Marco Torrado: A organização do nosso comportamento social é em muito suportada pelos comportamentos comunitários e da procura da pertença. Somos seres sociais e muitos estudos mais recentes das neurociências afetivas bem acentuam a importância do contacto social como experiência ímpar para o desenvolvimento humano desde tempos precocíssimos. Um vírus que se transmite entre humanos através dos contactos afiliativos põe de facto em causa uma dimensão nuclear da nossa existência, mas naturalmente requisita a nossa capacidade criativa de adaptação e cultivo dos recursos de resiliência. Diria mesmo que provavelmente nunca foi tão importante a conservação dos laços afetivos e a manutenção dos vínculos como agora, mesmo que por via digital. Claro que a nossa capacidade de adaptação e resistência à tensão promovida pela pandemia não é seguramente inesgotável, mas garantir uma proximidade relacional com as pessoas significativas, mesmo que nem sempre em presença física, é sem dúvida um dos fatores mais protetores relativamente ao adoecer físico e mental.
Que mensagens considera fundamental transmitir à sociedade num momento tão incerto e disruptivo como o que vivemos agora?
Marco Torrado: Creio que vivemos um momento de grande perturbação como de desafio face às crenças que a humanidade, em certa medida, foi desenvolvendo de que a espécie humana é omnipotente e tolera em absoluto a imprevisibilidade inerente à sua existência.
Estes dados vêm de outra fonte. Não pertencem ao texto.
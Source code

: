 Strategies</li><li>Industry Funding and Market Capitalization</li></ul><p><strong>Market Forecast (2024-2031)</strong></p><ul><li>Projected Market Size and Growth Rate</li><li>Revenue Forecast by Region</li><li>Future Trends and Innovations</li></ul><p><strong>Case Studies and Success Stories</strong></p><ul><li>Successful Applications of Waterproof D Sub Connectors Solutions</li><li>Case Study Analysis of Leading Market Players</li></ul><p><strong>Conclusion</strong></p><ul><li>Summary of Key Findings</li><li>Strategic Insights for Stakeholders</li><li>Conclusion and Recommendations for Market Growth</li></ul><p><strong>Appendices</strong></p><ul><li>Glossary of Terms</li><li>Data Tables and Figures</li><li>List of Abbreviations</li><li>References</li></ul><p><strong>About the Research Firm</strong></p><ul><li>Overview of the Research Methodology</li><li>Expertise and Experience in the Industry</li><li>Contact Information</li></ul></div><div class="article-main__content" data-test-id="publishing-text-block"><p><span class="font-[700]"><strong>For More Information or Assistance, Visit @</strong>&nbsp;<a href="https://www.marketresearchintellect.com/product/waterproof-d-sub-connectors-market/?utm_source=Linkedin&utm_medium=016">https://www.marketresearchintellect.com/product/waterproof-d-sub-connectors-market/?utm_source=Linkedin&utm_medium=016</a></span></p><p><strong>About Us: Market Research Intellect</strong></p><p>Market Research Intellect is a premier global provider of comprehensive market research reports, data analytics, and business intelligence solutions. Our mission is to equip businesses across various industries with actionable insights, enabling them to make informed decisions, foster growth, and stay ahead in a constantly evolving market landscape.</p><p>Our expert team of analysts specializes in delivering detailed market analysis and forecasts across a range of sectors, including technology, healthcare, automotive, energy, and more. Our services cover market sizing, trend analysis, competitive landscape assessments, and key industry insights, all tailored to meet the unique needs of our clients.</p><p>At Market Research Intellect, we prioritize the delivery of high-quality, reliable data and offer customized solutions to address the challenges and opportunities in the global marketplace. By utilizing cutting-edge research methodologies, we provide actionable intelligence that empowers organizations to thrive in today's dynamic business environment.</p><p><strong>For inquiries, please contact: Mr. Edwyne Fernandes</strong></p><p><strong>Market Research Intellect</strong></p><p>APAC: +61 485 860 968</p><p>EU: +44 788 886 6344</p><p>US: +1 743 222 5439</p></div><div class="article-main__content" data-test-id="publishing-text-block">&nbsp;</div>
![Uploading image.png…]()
Esta pandemia, como eventualmente outras passadas e quem sabe futuras, confrontam-nos com a nossa fragilidade, como com a necessidade de retornar a uma atitude de humildade perante o desconhecido, como também de empenho continuado pela proteção e desenvolvimento da saúde das populações. Parece-me também relevante avaliar o que estamos a viver como algo que, embora disruptivo, deverá ser transitório em virtude do enorme esforço da comunidade científica em garantir uma vacina ou mesmo eventuais fármacos para mitigar esta pandemia. Não podemos, contudo, deixar de antever potenciais consequências, mais ou menos duradouras, na saúde mental das populações. Acredito na ciência e na relação humana e empática como condição para essa resiliência. Seguramente continuaremos a ser capazes de nos reinventar!